▶ WHAT YOU ARE ASKED TO DO: In the listing below, the answer starts at the line that has "- **Completada**: Visita realizada" and stops after the line that has "### Abruf über flatten=true"; please repeat that part exactly and nothing more.

▶ DATA EXTRACT:
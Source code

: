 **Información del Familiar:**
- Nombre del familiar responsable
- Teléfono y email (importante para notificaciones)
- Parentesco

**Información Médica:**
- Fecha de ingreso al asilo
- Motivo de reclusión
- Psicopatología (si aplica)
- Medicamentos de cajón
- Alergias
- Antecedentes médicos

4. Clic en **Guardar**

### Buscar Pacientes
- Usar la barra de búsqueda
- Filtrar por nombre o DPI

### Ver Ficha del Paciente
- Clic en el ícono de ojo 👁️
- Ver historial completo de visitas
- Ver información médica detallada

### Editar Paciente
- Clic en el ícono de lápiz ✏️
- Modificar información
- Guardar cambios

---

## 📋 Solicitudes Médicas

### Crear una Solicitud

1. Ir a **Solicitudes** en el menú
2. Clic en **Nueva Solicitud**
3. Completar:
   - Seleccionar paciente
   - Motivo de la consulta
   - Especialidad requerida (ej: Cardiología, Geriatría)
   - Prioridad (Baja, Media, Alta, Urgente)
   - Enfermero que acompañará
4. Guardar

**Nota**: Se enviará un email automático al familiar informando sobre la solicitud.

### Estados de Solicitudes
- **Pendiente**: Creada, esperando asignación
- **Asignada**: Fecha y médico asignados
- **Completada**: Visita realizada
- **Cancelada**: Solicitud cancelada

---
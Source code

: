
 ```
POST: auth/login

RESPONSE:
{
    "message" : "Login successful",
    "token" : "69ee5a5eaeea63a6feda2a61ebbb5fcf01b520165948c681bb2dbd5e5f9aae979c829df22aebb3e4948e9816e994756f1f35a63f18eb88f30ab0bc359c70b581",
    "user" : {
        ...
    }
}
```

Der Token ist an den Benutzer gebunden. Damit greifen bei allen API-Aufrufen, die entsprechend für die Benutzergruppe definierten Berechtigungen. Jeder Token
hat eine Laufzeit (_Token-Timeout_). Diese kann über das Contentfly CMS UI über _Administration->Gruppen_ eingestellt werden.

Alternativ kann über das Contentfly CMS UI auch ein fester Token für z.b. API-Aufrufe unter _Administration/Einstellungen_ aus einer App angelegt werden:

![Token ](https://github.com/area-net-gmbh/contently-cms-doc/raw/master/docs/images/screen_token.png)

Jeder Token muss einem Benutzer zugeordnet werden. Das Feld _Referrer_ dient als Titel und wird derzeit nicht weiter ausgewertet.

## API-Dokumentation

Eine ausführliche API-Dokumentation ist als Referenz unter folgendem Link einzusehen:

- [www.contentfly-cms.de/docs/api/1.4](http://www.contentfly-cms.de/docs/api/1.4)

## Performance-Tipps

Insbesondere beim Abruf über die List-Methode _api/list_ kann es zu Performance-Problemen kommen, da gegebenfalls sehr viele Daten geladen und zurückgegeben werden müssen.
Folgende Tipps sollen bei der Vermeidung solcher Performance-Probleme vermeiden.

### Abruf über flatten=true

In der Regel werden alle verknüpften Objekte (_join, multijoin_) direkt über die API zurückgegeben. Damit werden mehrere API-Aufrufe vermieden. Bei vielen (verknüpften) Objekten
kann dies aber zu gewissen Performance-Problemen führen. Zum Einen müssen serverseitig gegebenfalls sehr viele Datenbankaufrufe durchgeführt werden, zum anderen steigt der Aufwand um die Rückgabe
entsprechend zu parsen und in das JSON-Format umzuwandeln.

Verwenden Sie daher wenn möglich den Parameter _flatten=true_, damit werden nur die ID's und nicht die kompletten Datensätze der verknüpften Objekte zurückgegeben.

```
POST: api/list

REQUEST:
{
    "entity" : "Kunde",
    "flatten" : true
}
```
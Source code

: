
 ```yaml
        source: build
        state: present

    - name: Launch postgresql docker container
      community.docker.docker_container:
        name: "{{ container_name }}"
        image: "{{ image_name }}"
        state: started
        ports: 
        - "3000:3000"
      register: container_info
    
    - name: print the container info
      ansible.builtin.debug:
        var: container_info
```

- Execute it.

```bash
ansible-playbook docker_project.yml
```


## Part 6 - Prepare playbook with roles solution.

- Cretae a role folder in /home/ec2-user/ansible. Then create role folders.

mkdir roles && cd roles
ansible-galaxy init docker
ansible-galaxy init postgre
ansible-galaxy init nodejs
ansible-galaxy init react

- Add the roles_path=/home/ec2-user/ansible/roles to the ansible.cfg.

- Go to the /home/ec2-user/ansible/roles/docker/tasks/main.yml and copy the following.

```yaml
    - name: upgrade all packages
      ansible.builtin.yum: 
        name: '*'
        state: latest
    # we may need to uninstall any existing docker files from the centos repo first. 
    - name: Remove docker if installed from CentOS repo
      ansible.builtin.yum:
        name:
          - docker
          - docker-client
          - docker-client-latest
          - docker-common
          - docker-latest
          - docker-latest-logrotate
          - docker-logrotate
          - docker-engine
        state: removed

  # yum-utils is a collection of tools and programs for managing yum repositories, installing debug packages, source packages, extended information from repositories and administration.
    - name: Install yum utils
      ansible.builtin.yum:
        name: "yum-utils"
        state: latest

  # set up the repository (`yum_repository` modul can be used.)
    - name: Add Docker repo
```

▶ TASK SOLUTION:
- **Completada**: Visita realizada
- **Cancelada**: Solicitud cancelada

---
Source code

:
 ```
POST: auth/login

RESPONSE:
{
    "message" : "Login successful",
    "token" : "69ee5a5eaeea63a6feda2a61ebbb5fcf01b520165948c681bb2dbd5e5f9aae979c829df22aebb3e4948e9816e994756f1f35a63f18eb88f30ab0bc359c70b581",
    "user" : {
        ...
    }
}
```

Der Token ist an den Benutzer gebunden. Damit greifen bei allen API-Aufrufen, die entsprechend für die Benutzergruppe definierten Berechtigungen. Jeder Token
hat eine Laufzeit (_Token-Timeout_). Diese kann über das Contentfly CMS UI über _Administration->Gruppen_ eingestellt werden.

Alternativ kann über das Contentfly CMS UI auch ein fester Token für z.b. API-Aufrufe unter _Administration/Einstellungen_ aus einer App angelegt werden:

![Token ](https://github.com/area-net-gmbh/contently-cms-doc/raw/master/docs/images/screen_token.png)

Jeder Token muss einem Benutzer zugeordnet werden. Das Feld _Referrer_ dient als Titel und wird derzeit nicht weiter ausgewertet.

## API-Dokumentation

Eine ausführliche API-Dokumentation ist als Referenz unter folgendem Link einzusehen:

- [www.contentfly-cms.de/docs/api/1.4](http://www.contentfly-cms.de/docs/api/1.4)

## Performance-Tipps

Insbesondere beim Abruf über die List-Methode _api/list_ kann es zu Performance-Problemen kommen, da gegebenfalls sehr viele Daten geladen und zurückgegeben werden müssen.
Folgende Tipps sollen bei der Vermeidung solcher Performance-Probleme vermeiden.

### Abruf über flatten=true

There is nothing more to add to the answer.